Le ragazze lo accarezzano languide e parlano all’unisono.

«Noi siamo nate lì, non ricordi?»

«Ricordo come mi sono sentito un minuto dopo, quando sono rientrati i miei… Cazzo,volevo morire.»

«Davvero volevi morire?»

La domanda non gli è subito chiara. Pensa a un trucco, poi ricorda chi ha dall’altra parte. Negli sguardi del triplice Mara non trova alcun intento di derisione. E risponde con l’onestà priva di vergogna che non è mai riuscito ad avere con se stesso.

«No, in realtà non volevo morire. Volevo uccidere.»

«Perché non l’hai fatto?»

«Ero un ragazzino.»

I Mara attendono, come se non avesse risposto affatto

«I ragazzini non ammazzano i loro genitori – spiega Max – anche se se lo meritano.»

«Perché no?»

«Perché no! I bambini sono piccoli e stupidi, subiscono e basta, poi dimenticano, e se non dimenticano prima o poi seppelliscono mamma e papà e chi s’è visto s’è visto.»

«E se lo avessi fatto?»

«Ascoltate, non l’ho fatto e basta, il passato è passato.»

«Ma se lo avessi fatto?»

Max guarda torvo le tre ragazze, non gli piace essere assillato, non dopo aver pagato tutto per la sua decisione di fare ciò che voleva senza vincoli mentali o morali.

«Questo è un gioco del cazzo, vi avverto.»

«Non è un gioco, Max.»

«Questa è la risposta a tutte le tue invocazioni.»

«La Verità Terribile che si cela dietro l’inganno della luce.»

Ogni verità va messa alla prova, Max lo sa, va sperimentata sulla propria pelle, perciò, anche se è spinto ad accettare le parole dei Mara, forza ulteriormente la mano.

«Siete la parte stupida di me o mi state prendendo per il culo?»

I Mara non si offendono, non si spazientiscono, svelano le tessere del mosaico una per volta, poiché se rivelassero l’immagine nella sua interezza Max perderebbe il senno e la ragione.

«Tu sei il risultato della somma degli eventi passati, ognuno di essi ti costituisce nel poco o nel molto.»

«Sei cambiato, Max, non sei più quello che eri prima, sei qualcosa che non saresti mai potuto essere.»

«Se il totale cambia deve cambiare necessariamente almeno uno dei costituenti.»

Una logica assurda, sbagliata, irrazionale.
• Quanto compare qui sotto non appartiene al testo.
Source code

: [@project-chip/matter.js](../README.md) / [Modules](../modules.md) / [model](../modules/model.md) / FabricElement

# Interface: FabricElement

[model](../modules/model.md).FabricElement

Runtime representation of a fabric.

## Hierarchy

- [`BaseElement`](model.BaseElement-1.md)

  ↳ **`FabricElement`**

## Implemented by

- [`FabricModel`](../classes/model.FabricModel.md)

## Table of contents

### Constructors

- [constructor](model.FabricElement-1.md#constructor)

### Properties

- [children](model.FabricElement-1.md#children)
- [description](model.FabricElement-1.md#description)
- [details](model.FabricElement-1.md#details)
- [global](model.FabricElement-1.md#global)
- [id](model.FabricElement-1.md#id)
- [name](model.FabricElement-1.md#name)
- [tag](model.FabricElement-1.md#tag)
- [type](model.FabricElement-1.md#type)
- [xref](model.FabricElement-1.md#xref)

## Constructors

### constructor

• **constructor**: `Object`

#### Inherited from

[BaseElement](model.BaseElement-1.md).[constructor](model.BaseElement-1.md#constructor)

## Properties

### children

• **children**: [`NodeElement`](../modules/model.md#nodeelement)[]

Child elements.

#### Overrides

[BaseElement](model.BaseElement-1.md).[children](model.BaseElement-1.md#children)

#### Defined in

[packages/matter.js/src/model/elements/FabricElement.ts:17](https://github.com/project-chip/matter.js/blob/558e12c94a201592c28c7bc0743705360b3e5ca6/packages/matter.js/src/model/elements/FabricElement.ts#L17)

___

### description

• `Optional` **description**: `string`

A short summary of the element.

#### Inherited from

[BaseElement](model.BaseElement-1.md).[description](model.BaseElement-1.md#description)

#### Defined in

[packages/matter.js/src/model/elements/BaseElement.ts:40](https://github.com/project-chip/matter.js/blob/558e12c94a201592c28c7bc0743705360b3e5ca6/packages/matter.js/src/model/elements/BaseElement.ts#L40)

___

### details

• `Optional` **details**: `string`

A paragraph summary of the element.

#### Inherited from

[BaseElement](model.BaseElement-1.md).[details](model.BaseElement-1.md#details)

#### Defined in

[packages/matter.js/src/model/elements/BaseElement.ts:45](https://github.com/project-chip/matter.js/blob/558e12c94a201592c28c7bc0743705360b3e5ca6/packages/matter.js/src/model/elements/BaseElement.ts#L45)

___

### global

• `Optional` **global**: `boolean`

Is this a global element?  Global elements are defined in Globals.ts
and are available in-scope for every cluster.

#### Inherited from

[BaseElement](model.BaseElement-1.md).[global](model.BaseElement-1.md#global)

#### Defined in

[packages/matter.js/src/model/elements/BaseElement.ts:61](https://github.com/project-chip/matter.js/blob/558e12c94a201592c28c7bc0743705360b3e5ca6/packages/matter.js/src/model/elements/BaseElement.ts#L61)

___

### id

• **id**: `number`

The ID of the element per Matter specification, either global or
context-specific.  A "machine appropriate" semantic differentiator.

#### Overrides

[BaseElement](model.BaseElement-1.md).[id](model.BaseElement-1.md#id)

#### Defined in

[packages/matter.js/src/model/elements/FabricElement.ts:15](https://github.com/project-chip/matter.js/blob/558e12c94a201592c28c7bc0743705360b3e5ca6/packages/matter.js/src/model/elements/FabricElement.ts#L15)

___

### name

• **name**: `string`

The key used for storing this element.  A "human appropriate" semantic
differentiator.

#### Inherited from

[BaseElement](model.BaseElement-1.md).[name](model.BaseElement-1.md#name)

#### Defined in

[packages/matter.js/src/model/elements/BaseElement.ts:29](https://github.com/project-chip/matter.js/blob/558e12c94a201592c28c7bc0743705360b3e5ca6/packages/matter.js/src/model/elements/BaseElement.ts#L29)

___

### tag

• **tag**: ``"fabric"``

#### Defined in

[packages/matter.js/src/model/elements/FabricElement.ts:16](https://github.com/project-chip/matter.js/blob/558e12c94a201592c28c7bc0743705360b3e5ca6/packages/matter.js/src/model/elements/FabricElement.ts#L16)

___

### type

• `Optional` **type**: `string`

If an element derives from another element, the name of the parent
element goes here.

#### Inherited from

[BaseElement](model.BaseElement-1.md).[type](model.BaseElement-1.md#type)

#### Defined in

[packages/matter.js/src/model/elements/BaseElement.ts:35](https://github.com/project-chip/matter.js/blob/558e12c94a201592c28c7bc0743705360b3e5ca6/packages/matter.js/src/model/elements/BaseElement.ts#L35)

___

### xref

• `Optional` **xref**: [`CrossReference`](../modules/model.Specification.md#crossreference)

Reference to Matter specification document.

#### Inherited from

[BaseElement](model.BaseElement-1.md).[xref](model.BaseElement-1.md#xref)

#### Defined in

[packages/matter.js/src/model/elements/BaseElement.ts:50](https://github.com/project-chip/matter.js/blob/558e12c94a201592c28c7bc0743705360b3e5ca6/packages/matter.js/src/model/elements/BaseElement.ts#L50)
Perfettamente comprensibile e accettabile da una mente sull’orlo della follia, da una coscienza che sta per perdersi nell’Oscurità.

«Posso cambiare il mio passato?» chiede Max.

«Guarda.»

Il buio attorno non è più quello della cameretta di quando era bambino, è quello della camera degli ospiti. La mamma dorme sempre lì quando litiga con il papà. Il piccolo Max la guarda dormire su un lato. Respira piano piano, i piedini sono scalzi, piccoli trucchi che le cose nel buio gli hanno suggerito per non fare rumore. Deve solo aspettare, manca ancora molto al mattino e con papà ha già fatto i conti prima. Ci ha pensato bene prima di farlo. Alla fine ha deciso che la mamma aveva ragione, è troppo grande per continuare ad avere paura, non vuole più mettersi a letto con la paura che si mettano a litigare di nuovo. Se non voleva più avere paura del buio mamma e papà dovevano smettete di litigare, per sempre.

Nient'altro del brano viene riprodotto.